Task to complete
Beginning at the first line of the material, output each line exactly until you reach and include the line containing "### Key Architecture Insights". Leave every picture out.

Supplied records
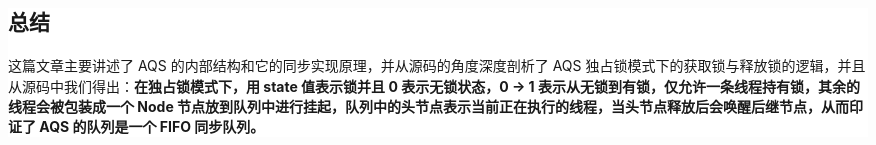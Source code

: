 



## 总结

这篇文章主要讲述了 AQS 的内部结构和它的同步实现原理，并从源码的角度深度剖析了 AQS 独占锁模式下的获取锁与释放锁的逻辑，并且从源码中我们得出：**在独占锁模式下，用 state 值表示锁并且 0 表示无锁状态，0 -> 1 表示从无锁到有锁，仅允许一条线程持有锁，其余的线程会被包装成一个 Node 节点放到队列中进行挂起，队列中的头节点表示当前正在执行的线程，当头节点释放后会唤醒后继节点，从而印证了 AQS 的队列是一个 FIFO 同步队列。**














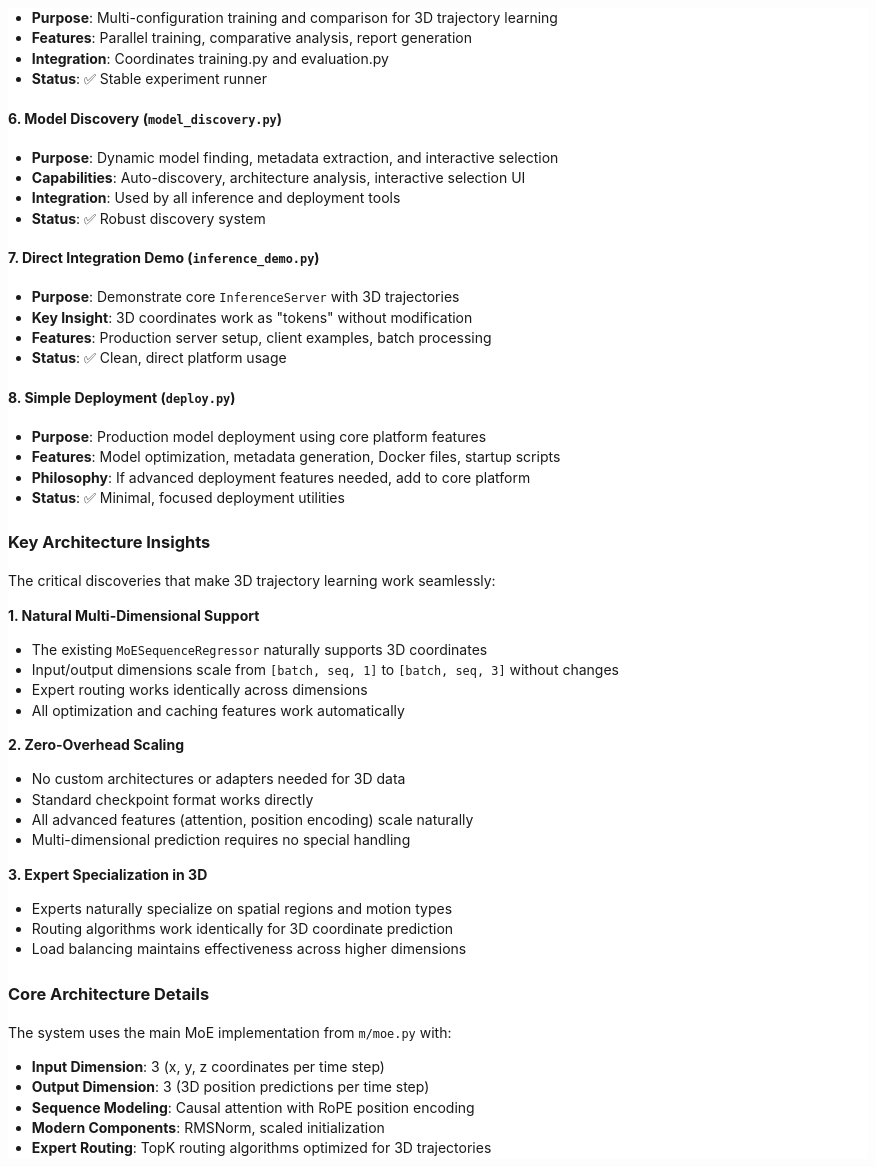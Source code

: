 - **Purpose**: Multi-configuration training and comparison for 3D trajectory learning
- **Features**: Parallel training, comparative analysis, report generation
- **Integration**: Coordinates training.py and evaluation.py
- **Status**: ✅ Stable experiment runner

#### 6. **Model Discovery** (`model_discovery.py`)

- **Purpose**: Dynamic model finding, metadata extraction, and interactive selection
- **Capabilities**: Auto-discovery, architecture analysis, interactive selection UI
- **Integration**: Used by all inference and deployment tools
- **Status**: ✅ Robust discovery system

#### 7. **Direct Integration Demo** (`inference_demo.py`)

- **Purpose**: Demonstrate core `InferenceServer` with 3D trajectories
- **Key Insight**: 3D coordinates work as "tokens" without modification
- **Features**: Production server setup, client examples, batch processing
- **Status**: ✅ Clean, direct platform usage

#### 8. **Simple Deployment** (`deploy.py`)

- **Purpose**: Production model deployment using core platform features
- **Features**: Model optimization, metadata generation, Docker files, startup scripts
- **Philosophy**: If advanced deployment features needed, add to core platform
- **Status**: ✅ Minimal, focused deployment utilities

### Key Architecture Insights

The critical discoveries that make 3D trajectory learning work seamlessly:

**1. Natural Multi-Dimensional Support**

- The existing `MoESequenceRegressor` naturally supports 3D coordinates
- Input/output dimensions scale from `[batch, seq, 1]` to `[batch, seq, 3]` without changes
- Expert routing works identically across dimensions
- All optimization and caching features work automatically

**2. Zero-Overhead Scaling**

- No custom architectures or adapters needed for 3D data
- Standard checkpoint format works directly
- All advanced features (attention, position encoding) scale naturally
- Multi-dimensional prediction requires no special handling

**3. Expert Specialization in 3D**

- Experts naturally specialize on spatial regions and motion types
- Routing algorithms work identically for 3D coordinate prediction
- Load balancing maintains effectiveness across higher dimensions

### Core Architecture Details

The system uses the main MoE implementation from `m/moe.py` with:

- **Input Dimension**: 3 (x, y, z coordinates per time step)
- **Output Dimension**: 3 (3D position predictions per time step)
- **Sequence Modeling**: Causal attention with RoPE position encoding
- **Modern Components**: RMSNorm, scaled initialization
- **Expert Routing**: TopK routing algorithms optimized for 3D trajectories

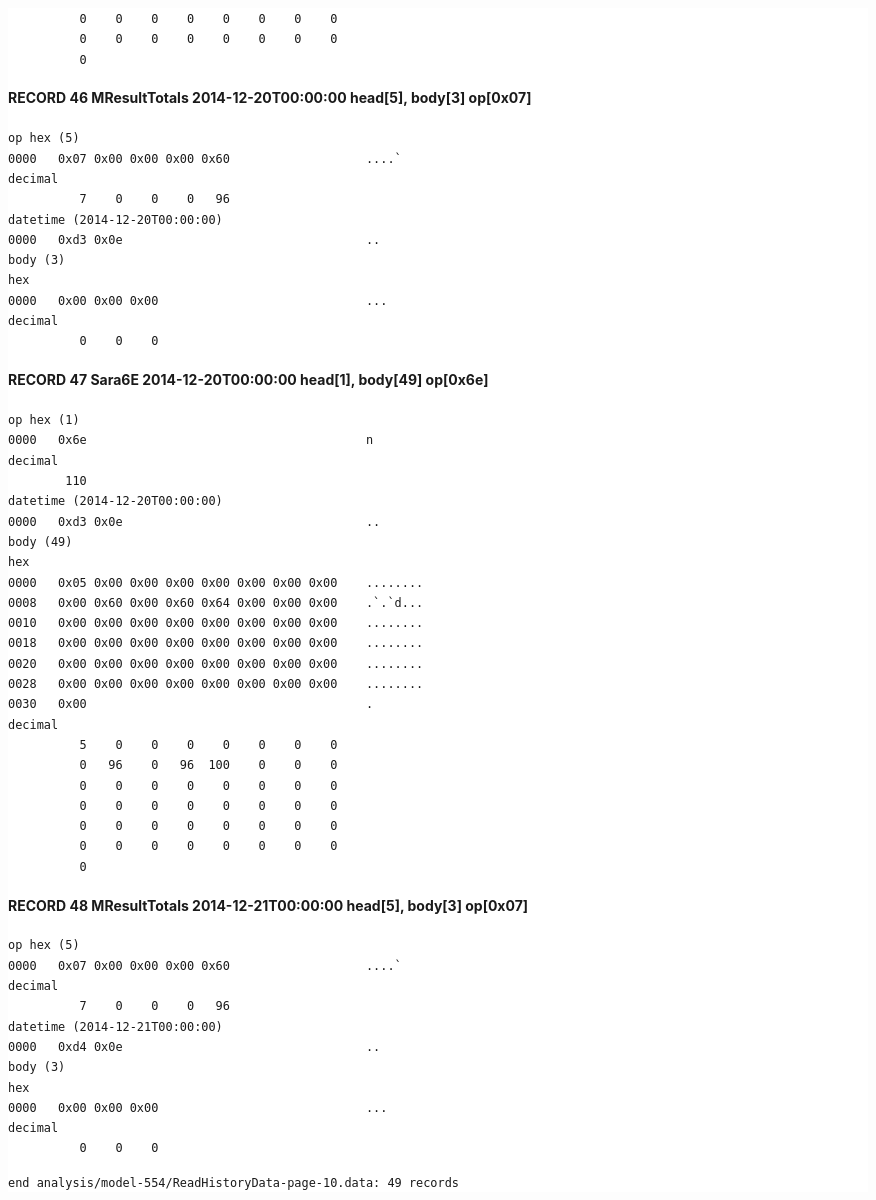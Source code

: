               0    0    0    0    0    0    0    0
              0    0    0    0    0    0    0    0
              0

#### RECORD 46 MResultTotals 2014-12-20T00:00:00 head[5], body[3] op[0x07]

    op hex (5)
    0000   0x07 0x00 0x00 0x00 0x60                   ....`
    decimal
              7    0    0    0   96
    datetime (2014-12-20T00:00:00)
    0000   0xd3 0x0e                                  ..
    body (3)
    hex
    0000   0x00 0x00 0x00                             ...
    decimal
              0    0    0

#### RECORD 47 Sara6E 2014-12-20T00:00:00 head[1], body[49] op[0x6e]

    op hex (1)
    0000   0x6e                                       n
    decimal
            110
    datetime (2014-12-20T00:00:00)
    0000   0xd3 0x0e                                  ..
    body (49)
    hex
    0000   0x05 0x00 0x00 0x00 0x00 0x00 0x00 0x00    ........
    0008   0x00 0x60 0x00 0x60 0x64 0x00 0x00 0x00    .`.`d...
    0010   0x00 0x00 0x00 0x00 0x00 0x00 0x00 0x00    ........
    0018   0x00 0x00 0x00 0x00 0x00 0x00 0x00 0x00    ........
    0020   0x00 0x00 0x00 0x00 0x00 0x00 0x00 0x00    ........
    0028   0x00 0x00 0x00 0x00 0x00 0x00 0x00 0x00    ........
    0030   0x00                                       .
    decimal
              5    0    0    0    0    0    0    0
              0   96    0   96  100    0    0    0
              0    0    0    0    0    0    0    0
              0    0    0    0    0    0    0    0
              0    0    0    0    0    0    0    0
              0    0    0    0    0    0    0    0
              0

#### RECORD 48 MResultTotals 2014-12-21T00:00:00 head[5], body[3] op[0x07]

    op hex (5)
    0000   0x07 0x00 0x00 0x00 0x60                   ....`
    decimal
              7    0    0    0   96
    datetime (2014-12-21T00:00:00)
    0000   0xd4 0x0e                                  ..
    body (3)
    hex
    0000   0x00 0x00 0x00                             ...
    decimal
              0    0    0

`end analysis/model-554/ReadHistoryData-page-10.data: 49 records`
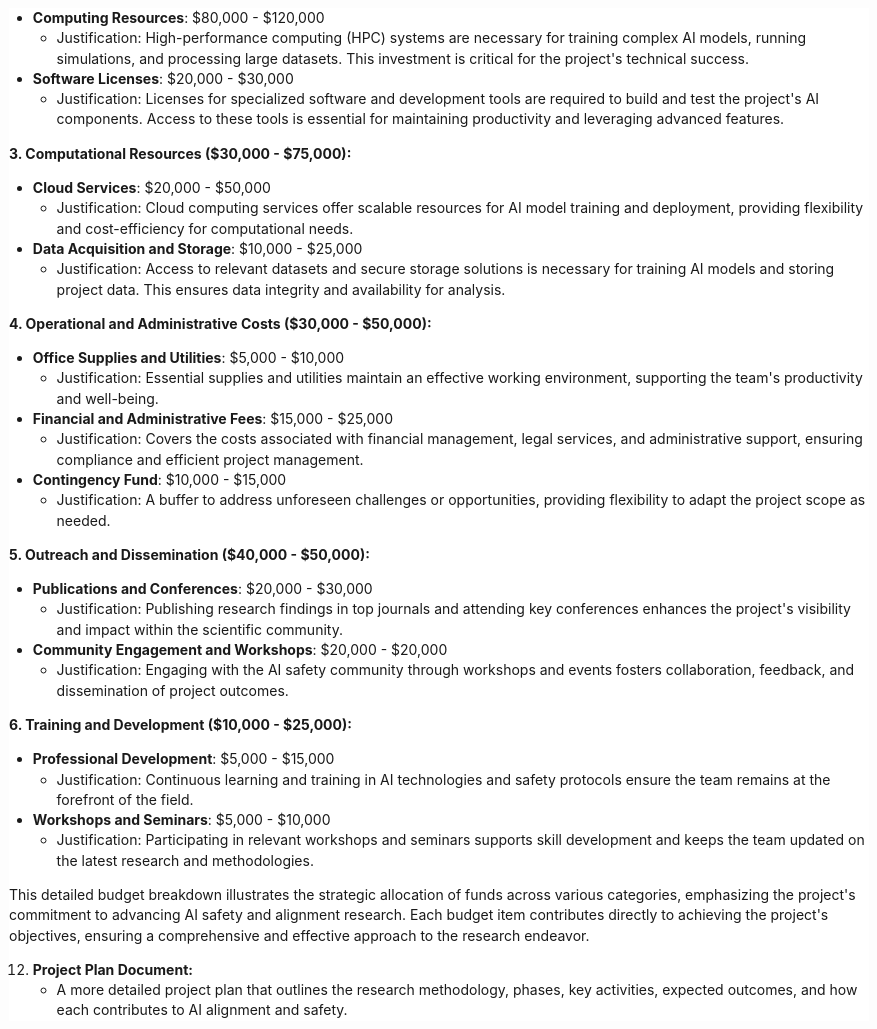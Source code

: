 - **Computing Resources**: $80,000 - $120,000
  - Justification: High-performance computing (HPC) systems are necessary for training complex AI models, running simulations, and processing large datasets. This investment is critical for the project's technical success.
- **Software Licenses**: $20,000 - $30,000
  - Justification: Licenses for specialized software and development tools are required to build and test the project's AI components. Access to these tools is essential for maintaining productivity and leveraging advanced features.

**3. Computational Resources ($30,000 - $75,000):**

- **Cloud Services**: $20,000 - $50,000
  - Justification: Cloud computing services offer scalable resources for AI model training and deployment, providing flexibility and cost-efficiency for computational needs.
- **Data Acquisition and Storage**: $10,000 - $25,000
  - Justification: Access to relevant datasets and secure storage solutions is necessary for training AI models and storing project data. This ensures data integrity and availability for analysis.

**4. Operational and Administrative Costs ($30,000 - $50,000):**

- **Office Supplies and Utilities**: $5,000 - $10,000
  - Justification: Essential supplies and utilities maintain an effective working environment, supporting the team's productivity and well-being.
- **Financial and Administrative Fees**: $15,000 - $25,000
  - Justification: Covers the costs associated with financial management, legal services, and administrative support, ensuring compliance and efficient project management.
- **Contingency Fund**: $10,000 - $15,000
  - Justification: A buffer to address unforeseen challenges or opportunities, providing flexibility to adapt the project scope as needed.

**5. Outreach and Dissemination ($40,000 - $50,000):**

- **Publications and Conferences**: $20,000 - $30,000
  - Justification: Publishing research findings in top journals and attending key conferences enhances the project's visibility and impact within the scientific community.
- **Community Engagement and Workshops**: $20,000 - $20,000
  - Justification: Engaging with the AI safety community through workshops and events fosters collaboration, feedback, and dissemination of project outcomes.

**6. Training and Development ($10,000 - $25,000):**

- **Professional Development**: $5,000 - $15,000
  - Justification: Continuous learning and training in AI technologies and safety protocols ensure the team remains at the forefront of the field.
- **Workshops and Seminars**: $5,000 - $10,000
  - Justification: Participating in relevant workshops and seminars supports skill development and keeps the team updated on the latest research and methodologies.

This detailed budget breakdown illustrates the strategic allocation of funds across various categories, emphasizing the project's commitment to advancing AI safety and alignment research. Each budget item contributes directly to achieving the project's objectives, ensuring a comprehensive and effective approach to the research endeavor.


12. **Project Plan Document:**
    - A more detailed project plan that outlines the research methodology, phases, key activities, expected outcomes, and how each contributes to AI alignment and safety.
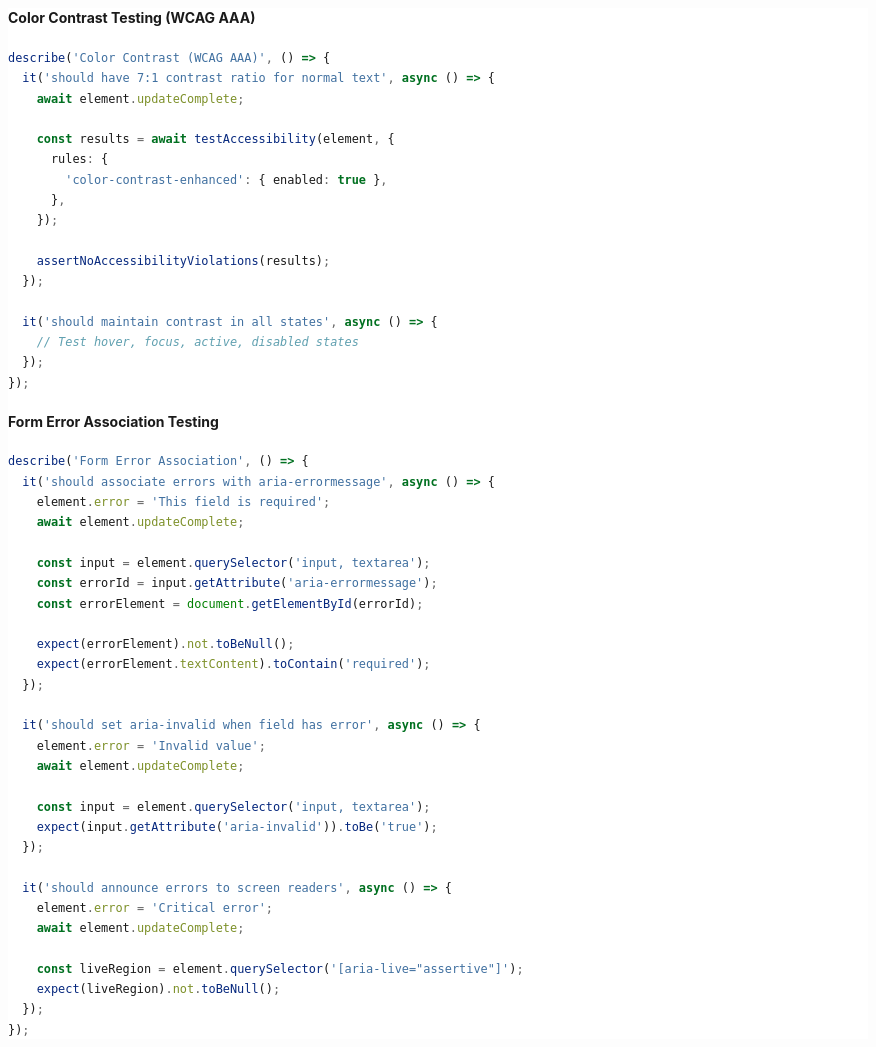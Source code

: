 #### Color Contrast Testing (WCAG AAA)

```typescript
describe('Color Contrast (WCAG AAA)', () => {
  it('should have 7:1 contrast ratio for normal text', async () => {
    await element.updateComplete;

    const results = await testAccessibility(element, {
      rules: {
        'color-contrast-enhanced': { enabled: true },
      },
    });

    assertNoAccessibilityViolations(results);
  });

  it('should maintain contrast in all states', async () => {
    // Test hover, focus, active, disabled states
  });
});
```

#### Form Error Association Testing

```typescript
describe('Form Error Association', () => {
  it('should associate errors with aria-errormessage', async () => {
    element.error = 'This field is required';
    await element.updateComplete;

    const input = element.querySelector('input, textarea');
    const errorId = input.getAttribute('aria-errormessage');
    const errorElement = document.getElementById(errorId);

    expect(errorElement).not.toBeNull();
    expect(errorElement.textContent).toContain('required');
  });

  it('should set aria-invalid when field has error', async () => {
    element.error = 'Invalid value';
    await element.updateComplete;

    const input = element.querySelector('input, textarea');
    expect(input.getAttribute('aria-invalid')).toBe('true');
  });

  it('should announce errors to screen readers', async () => {
    element.error = 'Critical error';
    await element.updateComplete;

    const liveRegion = element.querySelector('[aria-live="assertive"]');
    expect(liveRegion).not.toBeNull();
  });
});
```
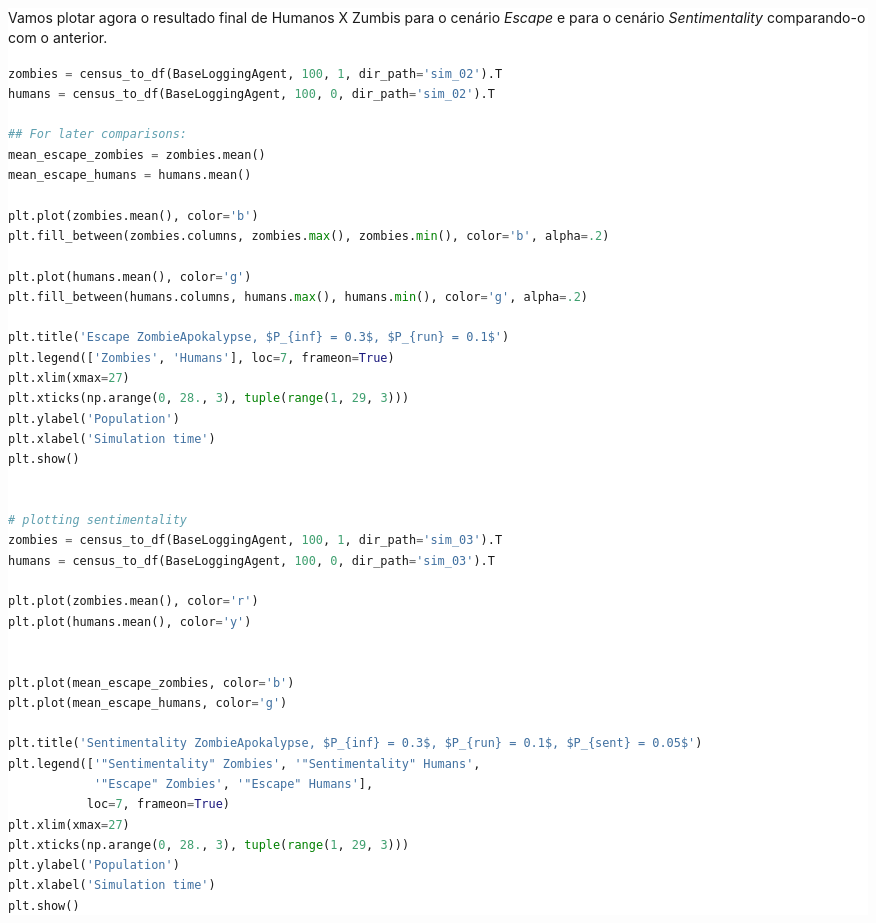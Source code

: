 
Vamos plotar agora o resultado final de Humanos X Zumbis para o cenário *Escape* e para o cenário *Sentimentality* comparando-o com o anterior.


```python
zombies = census_to_df(BaseLoggingAgent, 100, 1, dir_path='sim_02').T
humans = census_to_df(BaseLoggingAgent, 100, 0, dir_path='sim_02').T

## For later comparisons:
mean_escape_zombies = zombies.mean()
mean_escape_humans = humans.mean()

plt.plot(zombies.mean(), color='b')
plt.fill_between(zombies.columns, zombies.max(), zombies.min(), color='b', alpha=.2)

plt.plot(humans.mean(), color='g')
plt.fill_between(humans.columns, humans.max(), humans.min(), color='g', alpha=.2)

plt.title('Escape ZombieApokalypse, $P_{inf} = 0.3$, $P_{run} = 0.1$')
plt.legend(['Zombies', 'Humans'], loc=7, frameon=True)
plt.xlim(xmax=27)
plt.xticks(np.arange(0, 28., 3), tuple(range(1, 29, 3)))
plt.ylabel('Population')
plt.xlabel('Simulation time')
plt.show()


# plotting sentimentality
zombies = census_to_df(BaseLoggingAgent, 100, 1, dir_path='sim_03').T
humans = census_to_df(BaseLoggingAgent, 100, 0, dir_path='sim_03').T

plt.plot(zombies.mean(), color='r')
plt.plot(humans.mean(), color='y')


plt.plot(mean_escape_zombies, color='b')
plt.plot(mean_escape_humans, color='g')

plt.title('Sentimentality ZombieApokalypse, $P_{inf} = 0.3$, $P_{run} = 0.1$, $P_{sent} = 0.05$')
plt.legend(['"Sentimentality" Zombies', '"Sentimentality" Humans', 
            '"Escape" Zombies', '"Escape" Humans'], 
           loc=7, frameon=True)
plt.xlim(xmax=27)
plt.xticks(np.arange(0, 28., 3), tuple(range(1, 29, 3)))
plt.ylabel('Population')
plt.xlabel('Simulation time')
plt.show()
```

Answer for this exercise
Source code

: 



## 总结

这篇文章主要讲述了 AQS 的内部结构和它的同步实现原理，并从源码的角度深度剖析了 AQS 独占锁模式下的获取锁与释放锁的逻辑，并且从源码中我们得出：**在独占锁模式下，用 state 值表示锁并且 0 表示无锁状态，0 -> 1 表示从无锁到有锁，仅允许一条线程持有锁，其余的线程会被包装成一个 Node 节点放到队列中进行挂起，队列中的头节点表示当前正在执行的线程，当头节点释放后会唤醒后继节点，从而印证了 AQS 的队列是一个 FIFO 同步队列。**














Source code

: - **Purpose**: Multi-configuration training and comparison for 3D trajectory learning
- **Features**: Parallel training, comparative analysis, report generation
- **Integration**: Coordinates training.py and evaluation.py
- **Status**: ✅ Stable experiment runner

#### 6. **Model Discovery** (`model_discovery.py`)

- **Purpose**: Dynamic model finding, metadata extraction, and interactive selection
- **Capabilities**: Auto-discovery, architecture analysis, interactive selection UI
- **Integration**: Used by all inference and deployment tools
- **Status**: ✅ Robust discovery system

#### 7. **Direct Integration Demo** (`inference_demo.py`)

- **Purpose**: Demonstrate core `InferenceServer` with 3D trajectories
- **Key Insight**: 3D coordinates work as "tokens" without modification
- **Features**: Production server setup, client examples, batch processing
- **Status**: ✅ Clean, direct platform usage

#### 8. **Simple Deployment** (`deploy.py`)

- **Purpose**: Production model deployment using core platform features
- **Features**: Model optimization, metadata generation, Docker files, startup scripts
- **Philosophy**: If advanced deployment features needed, add to core platform
- **Status**: ✅ Minimal, focused deployment utilities

### Key Architecture Insights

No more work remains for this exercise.